Question

Find the derivative: \[\cot x\].

Answer 1

Hint:Here, we will convert the given trigonometric function in terms of the other trigonometric functions. Then, we will use the quotient rule of derivatives to further solve the differentiation and find the required derivative of \[\cot x\].

Formula Used:
We will use the following formulas:
According to the quotient rule,
\[\dfrac{{dy}}{{dx}} = \dfrac{{\left( {II \times \dfrac{d}{{dx}}I} \right) - \left( {I \times \dfrac{d}{{dx}}II} \right)}}{{I{I^2}}}\]
\[{\sin ^2}x + {\cos ^2}x = 1\]

Complete step-by-step answer:
In order to find the derivative of \[\cot x\], first of all, we know that \[\cot x = \dfrac{1}{{\tan x}}\]
Also, we know that \[\tan x = \dfrac{{\sin x}}{{\cos x}}\]
Hence, we will write \[\cot x\] as:
\[\cot x = \dfrac{1}{{\tan x}}\]
\[\cot x = \dfrac{1}{{\dfrac{{\sin x}}{{\cos x}}}}\]
This can be written as: \[\cot x = \dfrac{{\cos x}}{{\sin x}}\]
Now, since we are required to find the derivative.
Therefore, we will use the quotient rule of derivatives.
According to the quotient rule, if \[y = \dfrac{I}{{II}}\], then
\[\dfrac{{dy}}{{dx}} = \dfrac{{\left( {II \times \dfrac{d}{{dx}}I} \right) - \left( {I \times \dfrac{d}{{dx}}II} \right)}}{{I{I^2}}}\]
Hence, using quotient rule in \[\cot x = \dfrac{{\cos x}}{{\sin x}}\], and differentiating both sides with respect to \[x\], we get,
\[\dfrac{{dy}}{{dx}}\cot x = \dfrac{{\left( {\sin x \times \dfrac{d}{{dx}}\cos x} \right) - \left( {\cos x \times \dfrac{d}{{dx}}\sin x} \right)}}{{{{\sin }^2}x}}\]
Now using the differentiation formula \[\dfrac{{dy}}{{dx}}\sin x = \cos x\] and \[\dfrac{{dy}}{{dx}}\cos x = - \sin x\], we get
\[ \Rightarrow \dfrac{{dy}}{{dx}}\cot x = \dfrac{{\left( {\sin x \times \left( { - \sin x} \right)} \right) - \left( {\cos x \times \cos x} \right)}}{{{{\sin }^2}x}}\]
Multiplying the terms, we get
\[ \Rightarrow \dfrac{{dy}}{{dx}}\cot x = \dfrac{{ - {{\sin }^2}x - {{\cos }^2}x}}{{{{\sin }^2}x}} = \dfrac{{ - \left( {{{\sin }^2}x + {{\cos }^2}x} \right)}}{{{{\sin }^2}x}}\]
Using the trigonometric identity, \[{\sin ^2}x + {\cos ^2}x = 1\], we get
\[ \Rightarrow \dfrac{{dy}}{{dx}}\cot x = \dfrac{{ - 1}}{{{{\sin }^2}x}}\]
Using the reciprocal trigonometric function \[\cos ecx = \dfrac{1}{{\sin x}}\], we get
\[ \Rightarrow \dfrac{{dy}}{{dx}}\cot x = - \cos e{c^2}x\]

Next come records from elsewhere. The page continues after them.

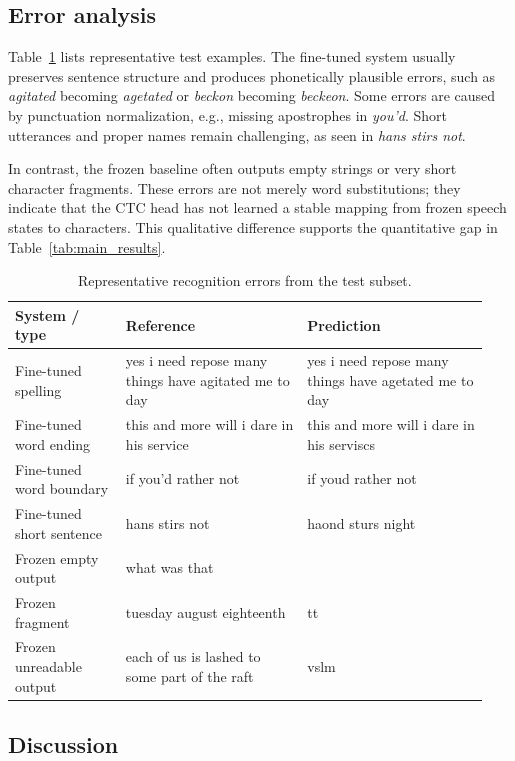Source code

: \documentclass{article}
\begin{document}
\subsection{Error analysis}

Table~\ref{tab:error_examples} lists representative test examples. The fine-tuned system usually preserves sentence structure and produces phonetically plausible errors, such as \textit{agitated} becoming \textit{agetated} or \textit{beckon} becoming \textit{beckeon}. Some errors are caused by punctuation normalization, e.g., missing apostrophes in \textit{you'd}. Short utterances and proper names remain challenging, as seen in \textit{hans stirs not}.

In contrast, the frozen baseline often outputs empty strings or very short character fragments. These errors are not merely word substitutions; they indicate that the CTC head has not learned a stable mapping from frozen speech states to characters. This qualitative difference supports the quantitative gap in Table~\ref{tab:main_results}.

\begin{table}[t]
\centering
\caption{Representative recognition errors from the test subset.}
\label{tab:error_examples}
\begin{tabular}{p{0.22\linewidth}p{0.36\linewidth}p{0.36\linewidth}}
\toprule
System / type & Reference & Prediction \\
\midrule
Fine-tuned spelling & yes i need repose many things have agitated me to day & yes i need repose many things have agetated me to day \\
Fine-tuned word ending & this and more will i dare in his service & this and more will i dare in his serviscs \\
Fine-tuned word boundary & if you'd rather not & if youd rather not \\
Fine-tuned short sentence & hans stirs not & haond sturs night \\
Frozen empty output & what was that & \\
Frozen fragment & tuesday august eighteenth & tt \\
Frozen unreadable output & each of us is lashed to some part of the raft & vslm \\
\bottomrule
\end{tabular}
\end{table}

\subsection{Discussion}
\end{document}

Therefore, we get that the derivative of \[\cot x\] is \[ - \cos e{c^2}x\]

Hence, this is the required answer.

Note: In mathematics, the rate of change of a function with respect to a variable is known as its derivative. Integration is the opposite of differentiation and hence it is called antiderivative. According to the quotient rule, it means that when two parts of a function are being divided, then, the derivative of a quotient is the denominator times the derivative of the numerator minus the numerator times the derivative of the denominator, all divided by the square of the denominator.